**GOAL OF THE EXERCISE:**
Only the lines below starting at the one that contains "本研究で開発するアプリケーシ" and ending at the one that contains "ASIOではマルチバッファリ" are to be reproduced, exactly and with both ends kept.
** Opening DATA PROVIDED block **
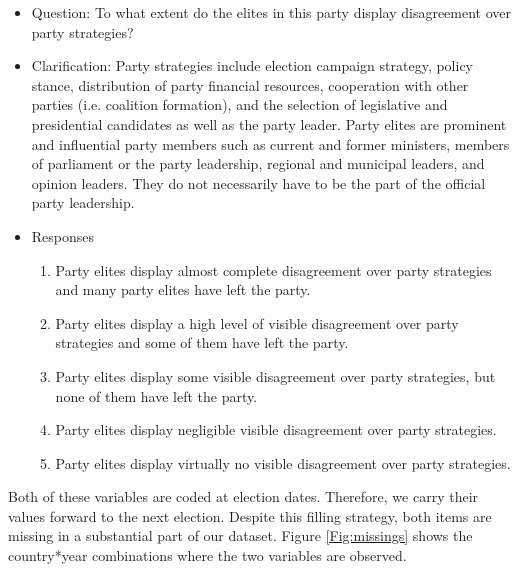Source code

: \documentclass[12pt]{article}
\begin{document}
\begin{itemize}
  \item[]{Question: To what extent do the elites in this party display disagreement over party strategies?}
  \item[]{Clarification: Party strategies include election campaign strategy, policy stance, distribution of party financial resources, cooperation with other parties (i.e. coalition formation), and the selection of legislative and presidential candidates as well as the party leader. Party elites are prominent and influential party members such as current and former ministers, members of parliament or the party leadership, regional and municipal leaders, and opinion leaders. They do not necessarily have to be the part of the official party leadership.}
  \item[]{Responses}
  \begin{enumerate}
  \item{Party elites display almost complete disagreement over party strategies and many party elites have left the party.}
  \item{Party elites display a high level of visible disagreement over party strategies and some of them have left the party.}
  \item{Party elites display some visible disagreement over party strategies, but none of them have left the party.}
  \item{Party elites display negligible visible disagreement over party strategies.}
  \item{Party elites display virtually no visible disagreement over party strategies.}
  \end{enumerate}
\end{itemize}

Both of these variables are coded at election dates. Therefore, we carry their values forward to the next election. Despite this filling strategy, both items are missing in a substantial part of our dataset. Figure \ref{Fig:missings} shows the country*year combinations where the two variables are observed.
\end{document}
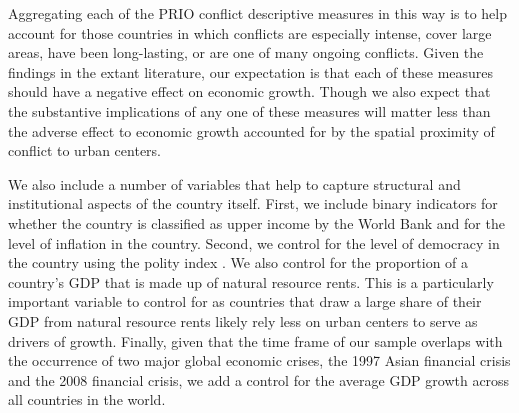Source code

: 
Aggregating each of the PRIO conflict descriptive measures in this way is to help account for those countries in which conflicts are especially intense, cover large areas, have been long-lasting, or are one of many ongoing conflicts. Given the findings in the extant literature, our expectation is that each of these measures should have a negative effect on economic growth. Though we also expect that the substantive implications of any one of these measures will matter less than the adverse effect to economic growth accounted for by the spatial proximity of conflict to urban centers.

We also include a number of variables that help to capture structural and institutional aspects of the country itself. First, we include binary indicators for whether the country is classified as upper income by the World Bank and for the level of inflation in the country. Second, we control for the level of democracy in the country using the polity index \citep{marshall:etal:2013}. We also control for the proportion of a country's GDP that is made up of natural resource rents. This is a particularly important variable to control for as countries that draw a large share of their GDP from natural resource rents likely rely less on urban centers to serve as drivers of growth. Finally, given that the time frame of our sample overlaps with the occurrence of two major global economic crises, the 1997 Asian financial crisis and the 2008 financial crisis, we add a control for the average GDP growth across all countries in the world. 

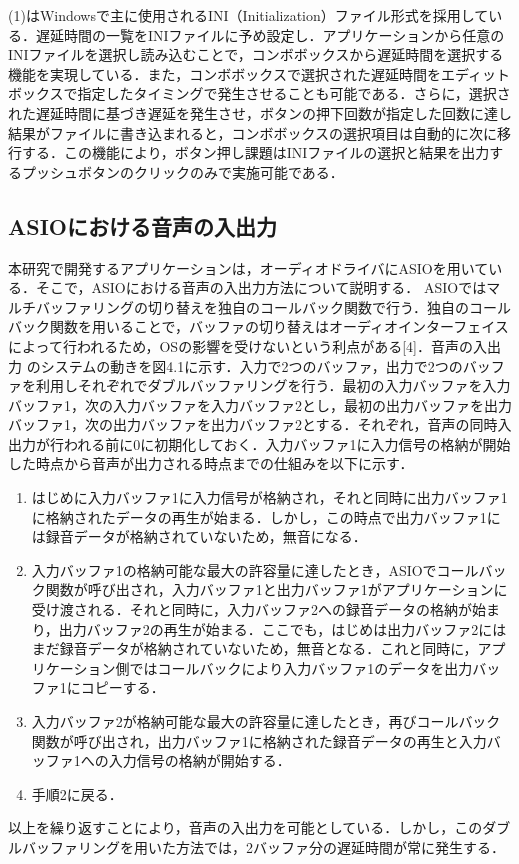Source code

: (1)はWindowsで主に使用されるINI（Initialization）ファイル形式を採用している．遅延時間の一覧をINIファイルに予め設定し．アプリケーションから任意のINIファイルを選択し読み込むことで，コンボボックスから遅延時間を選択する機能を実現している．また，コンボボックスで選択された遅延時間をエディットボックスで指定したタイミングで発生させることも可能である．さらに，選択された遅延時間に基づき遅延を発生させ，ボタンの押下回数が指定した回数に達し結果がファイルに書き込まれると，コンボボックスの選択項目は自動的に次に移行する．この機能により，ボタン押し課題はINIファイルの選択と結果を出力するプッシュボタンのクリックのみで実施可能である．
\subsection{ASIOにおける音声の入出力}
本研究で開発するアプリケーションは，オーディオドライバにASIOを用いている．そこで，ASIOにおける音声の入出力方法について説明する．
ASIOではマルチバッファリングの切り替えを独自のコールバック関数で行う．独自のコールバック関数を用いることで，バッファの切り替えはオーディオインターフェイスによって行われるため，OSの影響を受けないという利点がある[4]．音声の入出力
のシステムの動きを図4.1に示す．入力で2つのバッファ，出力で2つのバッファを利用しそれぞれでダブルバッファリングを行う．最初の入力バッファを入力バッファ1，次の入力バッファを入力バッファ2とし，最初の出力バッファを出力バッファ1，次の出力バッファを出力バッファ2とする．それぞれ，音声の同時入出力が行われる前に0に初期化しておく．入力バッファ1に入力信号の格納が開始した時点から音声が出力される時点までの仕組みを以下に示す．
\begin{enumerate}[leftmargin=*]
\item はじめに入力バッファ1に入力信号が格納され，それと同時に出力バッファ1に格納されたデータの再生が始まる．しかし，この時点で出力バッファ1には録音データが格納されていないため，無音になる．
\item 入力バッファ1の格納可能な最大の許容量に達したとき，ASIOでコールバック関数が呼び出され，入力バッファ1と出力バッファ1がアプリケーションに受け渡される．それと同時に，入力バッファ2への録音データの格納が始まり，出力バッファ2の再生が始まる．ここでも，はじめは出力バッファ2にはまだ録音データが格納されていないため，無音となる．これと同時に，アプリケーション側ではコールバックにより入力バッファ1のデータを出力バッファ1にコピーする．
\item 入力バッファ2が格納可能な最大の許容量に達したとき，再びコールバック関数が呼び出され，出力バッファ1に格納された録音データの再生と入力バッファ1への入力信号の格納が開始する．
\item 手順2に戻る．
\end{enumerate}
以上を繰り返すことにより，音声の入出力を可能としている．しかし，このダブルバッファリングを用いた方法では，2バッファ分の遅延時間が常に発生する．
** Closing DATA PROVIDED block **
**EXERCISE ANSWER:**
本研究で開発するアプリケーションは，オーディオドライバにASIOを用いている．そこで，ASIOにおける音声の入出力方法について説明する．
ASIOではマルチバッファリングの切り替えを独自のコールバック関数で行う．独自のコールバック関数を用いることで，バッファの切り替えはオーディオインターフェイスによって行われるため，OSの影響を受けないという利点がある[4]．音声の入出力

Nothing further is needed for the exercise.